Season 2, episode 17, written by Ty King

A lot of shows kill off main characters and are lauded for being daring. But for me, the best example of this art form is when Angelus murders Jenny Calendar. Up to this point, Angelus had been toying with the Scooby Gang, drawing pictures of Buffy sleeping (he really is a fine artist) and killing Willow’s goldfish. So even on repeat viewings it seems like Jenny will get away right up until the point that Angelus snaps her neck in the dim school stairwell. My favorite scene, though, is when Buffy and Willow get the phone call from Giles — we see it from Angelus’ perspective outside the house, we hear his voiceover about passion and see him grinning as Buffy slumps to the floor and Willow cries and is comforted by Joyce. Composer Christophe Beck – whose addition to the crew after Season 1 bumped up the epicness — delivers crazy good music behind it all.
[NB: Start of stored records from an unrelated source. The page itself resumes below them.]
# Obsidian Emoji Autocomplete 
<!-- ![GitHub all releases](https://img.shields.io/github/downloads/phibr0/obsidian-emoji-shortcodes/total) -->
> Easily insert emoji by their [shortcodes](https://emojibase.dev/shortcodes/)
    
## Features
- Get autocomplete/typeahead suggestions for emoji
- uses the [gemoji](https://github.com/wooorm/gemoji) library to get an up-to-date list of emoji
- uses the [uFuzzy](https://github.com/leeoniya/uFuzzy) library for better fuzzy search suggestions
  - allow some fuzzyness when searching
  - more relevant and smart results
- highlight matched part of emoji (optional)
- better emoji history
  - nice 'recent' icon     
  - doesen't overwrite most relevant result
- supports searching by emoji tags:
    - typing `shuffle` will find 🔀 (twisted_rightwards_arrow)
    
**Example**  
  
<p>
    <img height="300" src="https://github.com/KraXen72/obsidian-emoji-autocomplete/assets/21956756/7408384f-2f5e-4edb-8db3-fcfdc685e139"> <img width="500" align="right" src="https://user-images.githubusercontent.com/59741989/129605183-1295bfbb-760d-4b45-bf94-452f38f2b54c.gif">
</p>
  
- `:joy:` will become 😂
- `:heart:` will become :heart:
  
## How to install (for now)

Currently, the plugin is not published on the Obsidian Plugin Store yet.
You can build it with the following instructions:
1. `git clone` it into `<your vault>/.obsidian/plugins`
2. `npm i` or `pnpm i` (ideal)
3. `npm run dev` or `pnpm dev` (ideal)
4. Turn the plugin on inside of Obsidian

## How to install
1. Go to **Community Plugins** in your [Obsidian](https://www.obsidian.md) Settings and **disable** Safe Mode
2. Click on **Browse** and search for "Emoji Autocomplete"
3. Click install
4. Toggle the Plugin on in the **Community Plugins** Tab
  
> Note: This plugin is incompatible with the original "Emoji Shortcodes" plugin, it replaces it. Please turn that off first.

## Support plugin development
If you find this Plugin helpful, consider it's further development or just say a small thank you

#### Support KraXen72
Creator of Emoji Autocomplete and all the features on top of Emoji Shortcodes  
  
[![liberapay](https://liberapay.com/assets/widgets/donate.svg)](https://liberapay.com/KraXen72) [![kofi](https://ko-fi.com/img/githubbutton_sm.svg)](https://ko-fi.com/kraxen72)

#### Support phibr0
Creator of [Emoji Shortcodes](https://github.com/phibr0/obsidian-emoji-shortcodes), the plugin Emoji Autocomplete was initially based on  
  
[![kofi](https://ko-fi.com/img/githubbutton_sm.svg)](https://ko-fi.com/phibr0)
The theme is in the title: If you don’t have passion for what you’re doing, there’s no point to it. Without Angelus’ love of causing pain, Jenny’s need to make things right, Willow’s crying, Giles’ need for revenge, Buffy’s stoicism, Xander’s resolve and even Cordelia’s panic about her car not being Angelus-proof, “Passion” isn’t the best “Buffy” episode ever. But it has all that, so it is.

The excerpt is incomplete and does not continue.